はくとうしゅぞうてん
『奥能登の白菊』『おくのとのしらぎく』
石川県輪島市鳳至上町【蔵元杜氏:白藤喜一】
とっても笑顔が素敵な白藤ご夫妻。この若い夫婦が力を合わせて酒造りをしています。生産量はかなり少ないですが、いつか沢山の人に支持され、立派な蔵になることは間違いありません。
1722年に海鮮問屋として創業された老舗ですが、いつの頃からか酒蔵になり、今のオーナーで9代目だそうです。
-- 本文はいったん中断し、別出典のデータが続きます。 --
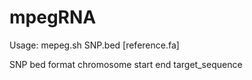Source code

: # mpegRNA
Usage: mepeg.sh SNP.bed [reference.fa]

SNP bed format
chromosome start end target_sequence
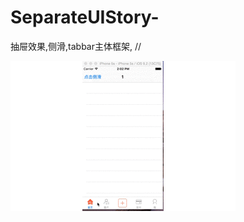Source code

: # SeparateUIStory-
抽屉效果,侧滑,tabbar主体框架,
//
 
![image](https://github.com/wanghu5it/SeparateUIStory-/blob/master/Git图片.gif)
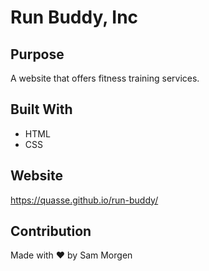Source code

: # Run Buddy, Inc

## Purpose

A website that offers fitness training services.

## Built With

- HTML
- CSS

## Website

https://quasse.github.io/run-buddy/

## Contribution

Made with ❤️ by Sam Morgen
言葉は控えめで穏やかな優しい蔵元ですが、酒造りに対する自信と意欲は並々ならぬものがあります。
若奥様は農大で醸造学を究めてきた才媛。蔵では「麹屋」と言って、麹造りを担当しています。酒造りに麹は一番大切な課程です。その心臓部を若奥様が担っています。彼女は、大学の学科を選択するのに、醸造を選んだのは「微生物の世界は平和に見えたから」だそうです。人間と平和に共存できそうだから選んだそうです。芯のある一面を見せてくれました。
仕込み水はすぐ裏にある山の湧水を使用。能登沖の震災で水質が変わらなかったのかと聞いてみましたが、金沢大学の先生の調査でも問題ないということでした。試飲と一緒に出てきた水は、柔らかく(軟水)甘味すら感じるまろやかな味でした。これならお酒が美味くなるわけです。
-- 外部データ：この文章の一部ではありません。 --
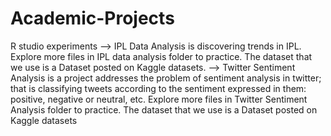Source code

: # Academic-Projects
R studio experiments
--> IPL Data Analysis is discovering trends in IPL. Explore more files in IPL data analysis folder to practice. The dataset that we use is a Dataset posted on Kaggle datasets.
--> Twitter Sentiment Analysis is a project addresses the problem of sentiment analysis in twitter; that is classifying tweets according to the sentiment expressed in them: positive, negative or neutral, etc. Explore more files in Twitter Sentiment Analysis folder to practice. The dataset that we use is a Dataset posted on Kaggle datasets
この蔵の特徴として挙げられるのが、純米吟醸の量が他の蔵と比べてとても割合が多いということです。なぜかと聞きましたら、白藤酒造店の純米吟醸は他の蔵と比較して、特別個性があるから需要も多いとのことでした。確かに辛口仕立てでありながら上品な甘さがマスクされていて飲む人を心から魅了してしまうお酒ではあります。
成る程ですね。上品な甘味を持った綺麗で優雅な酒です。このあたりが酒造りのプロから絶賛される蔵の所以でしょうか。